Version (please complete the following information):

pieper commented 4 years ago

Both answers looks correct - when you pick the label 255 for pyradiomics it is selecting all the outer elements, which are the small numbers and a mean around 3 is reasonable.
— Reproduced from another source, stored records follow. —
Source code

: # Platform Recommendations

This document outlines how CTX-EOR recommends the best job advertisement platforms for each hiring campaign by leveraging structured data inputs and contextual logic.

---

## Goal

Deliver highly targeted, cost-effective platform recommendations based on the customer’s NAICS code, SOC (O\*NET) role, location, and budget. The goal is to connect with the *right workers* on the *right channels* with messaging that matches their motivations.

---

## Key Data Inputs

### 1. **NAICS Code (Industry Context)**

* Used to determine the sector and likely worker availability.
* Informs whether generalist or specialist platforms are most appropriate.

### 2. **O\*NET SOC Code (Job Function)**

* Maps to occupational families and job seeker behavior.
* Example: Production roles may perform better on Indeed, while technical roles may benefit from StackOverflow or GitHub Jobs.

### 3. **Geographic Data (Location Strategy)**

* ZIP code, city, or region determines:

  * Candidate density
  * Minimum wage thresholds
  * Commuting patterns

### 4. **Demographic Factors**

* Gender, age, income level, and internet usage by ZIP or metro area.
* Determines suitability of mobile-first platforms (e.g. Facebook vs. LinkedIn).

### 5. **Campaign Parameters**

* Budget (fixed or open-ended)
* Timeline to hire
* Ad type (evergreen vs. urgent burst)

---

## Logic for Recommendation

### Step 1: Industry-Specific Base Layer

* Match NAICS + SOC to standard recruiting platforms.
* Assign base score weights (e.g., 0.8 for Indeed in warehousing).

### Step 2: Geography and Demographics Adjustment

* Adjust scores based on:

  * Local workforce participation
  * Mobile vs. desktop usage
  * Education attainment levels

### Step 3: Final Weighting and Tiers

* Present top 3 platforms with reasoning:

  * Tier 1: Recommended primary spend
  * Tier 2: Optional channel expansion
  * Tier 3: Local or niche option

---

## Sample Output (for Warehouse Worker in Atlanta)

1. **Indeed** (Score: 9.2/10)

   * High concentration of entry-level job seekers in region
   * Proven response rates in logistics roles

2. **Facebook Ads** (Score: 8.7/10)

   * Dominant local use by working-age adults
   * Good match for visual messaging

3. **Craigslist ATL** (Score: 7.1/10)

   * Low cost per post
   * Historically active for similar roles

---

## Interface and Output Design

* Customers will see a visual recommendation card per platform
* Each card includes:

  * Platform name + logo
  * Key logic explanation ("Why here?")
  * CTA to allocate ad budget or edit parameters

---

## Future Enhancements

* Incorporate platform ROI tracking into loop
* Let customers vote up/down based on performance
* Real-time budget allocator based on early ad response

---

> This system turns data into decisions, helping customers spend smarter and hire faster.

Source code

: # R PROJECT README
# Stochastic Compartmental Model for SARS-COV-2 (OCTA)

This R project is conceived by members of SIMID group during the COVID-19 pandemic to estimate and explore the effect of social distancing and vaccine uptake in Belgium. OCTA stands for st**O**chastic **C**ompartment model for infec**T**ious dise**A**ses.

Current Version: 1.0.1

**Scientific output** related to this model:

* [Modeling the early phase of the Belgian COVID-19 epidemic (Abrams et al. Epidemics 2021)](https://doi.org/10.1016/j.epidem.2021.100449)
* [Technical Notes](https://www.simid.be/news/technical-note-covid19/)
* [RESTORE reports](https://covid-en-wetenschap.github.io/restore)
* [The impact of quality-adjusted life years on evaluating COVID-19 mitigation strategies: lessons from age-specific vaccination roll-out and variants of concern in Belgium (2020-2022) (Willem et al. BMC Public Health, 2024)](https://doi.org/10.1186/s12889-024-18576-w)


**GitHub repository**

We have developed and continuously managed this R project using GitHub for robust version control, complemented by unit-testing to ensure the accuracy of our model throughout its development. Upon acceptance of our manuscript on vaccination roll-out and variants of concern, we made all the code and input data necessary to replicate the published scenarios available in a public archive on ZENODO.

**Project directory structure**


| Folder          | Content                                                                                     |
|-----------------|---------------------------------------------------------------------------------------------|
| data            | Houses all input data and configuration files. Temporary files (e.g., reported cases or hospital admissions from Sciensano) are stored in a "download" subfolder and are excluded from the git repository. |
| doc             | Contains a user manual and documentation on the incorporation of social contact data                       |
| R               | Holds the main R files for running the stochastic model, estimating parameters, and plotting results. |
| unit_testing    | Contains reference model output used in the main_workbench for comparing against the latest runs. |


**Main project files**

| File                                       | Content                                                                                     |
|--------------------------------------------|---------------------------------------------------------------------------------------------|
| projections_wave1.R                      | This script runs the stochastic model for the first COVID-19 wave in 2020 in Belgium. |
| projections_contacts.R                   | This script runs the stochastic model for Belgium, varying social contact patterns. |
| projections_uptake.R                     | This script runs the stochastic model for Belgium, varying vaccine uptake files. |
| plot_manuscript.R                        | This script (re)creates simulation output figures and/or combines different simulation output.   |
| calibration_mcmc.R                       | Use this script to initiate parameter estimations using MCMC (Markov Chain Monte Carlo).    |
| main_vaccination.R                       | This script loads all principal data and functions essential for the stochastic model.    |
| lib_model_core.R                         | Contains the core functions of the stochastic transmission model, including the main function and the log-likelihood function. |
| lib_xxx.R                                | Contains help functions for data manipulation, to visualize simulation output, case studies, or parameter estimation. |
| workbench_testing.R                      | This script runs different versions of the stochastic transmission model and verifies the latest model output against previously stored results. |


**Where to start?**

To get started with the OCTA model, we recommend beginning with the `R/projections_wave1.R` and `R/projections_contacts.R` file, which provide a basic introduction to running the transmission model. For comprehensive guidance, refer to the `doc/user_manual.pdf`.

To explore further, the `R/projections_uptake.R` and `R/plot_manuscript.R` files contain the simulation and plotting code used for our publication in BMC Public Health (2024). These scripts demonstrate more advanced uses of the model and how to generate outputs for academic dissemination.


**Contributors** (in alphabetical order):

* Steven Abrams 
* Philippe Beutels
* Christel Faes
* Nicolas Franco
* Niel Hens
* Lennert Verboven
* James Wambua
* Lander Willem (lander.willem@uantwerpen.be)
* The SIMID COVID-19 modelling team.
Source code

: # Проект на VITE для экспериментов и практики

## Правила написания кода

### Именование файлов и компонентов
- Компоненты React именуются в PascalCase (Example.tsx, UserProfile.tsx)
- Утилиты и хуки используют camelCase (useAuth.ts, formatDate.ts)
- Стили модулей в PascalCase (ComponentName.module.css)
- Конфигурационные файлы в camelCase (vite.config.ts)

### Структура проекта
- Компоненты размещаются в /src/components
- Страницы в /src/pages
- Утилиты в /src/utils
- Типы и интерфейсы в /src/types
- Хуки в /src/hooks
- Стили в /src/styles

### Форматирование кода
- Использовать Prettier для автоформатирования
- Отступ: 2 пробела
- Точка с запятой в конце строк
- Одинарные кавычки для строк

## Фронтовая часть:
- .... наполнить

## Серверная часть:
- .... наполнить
But masked arrays have a different meaning - the non-zero values are the "tainted" or "invalid" values, so you are selecting the inside values which are bigger and a mean of 40 looks good.

https://numpy.org/doc/stable/reference/maskedarray.generic.html

mluerig commented 4 years ago

oh boy, seems so obvious now. thanks!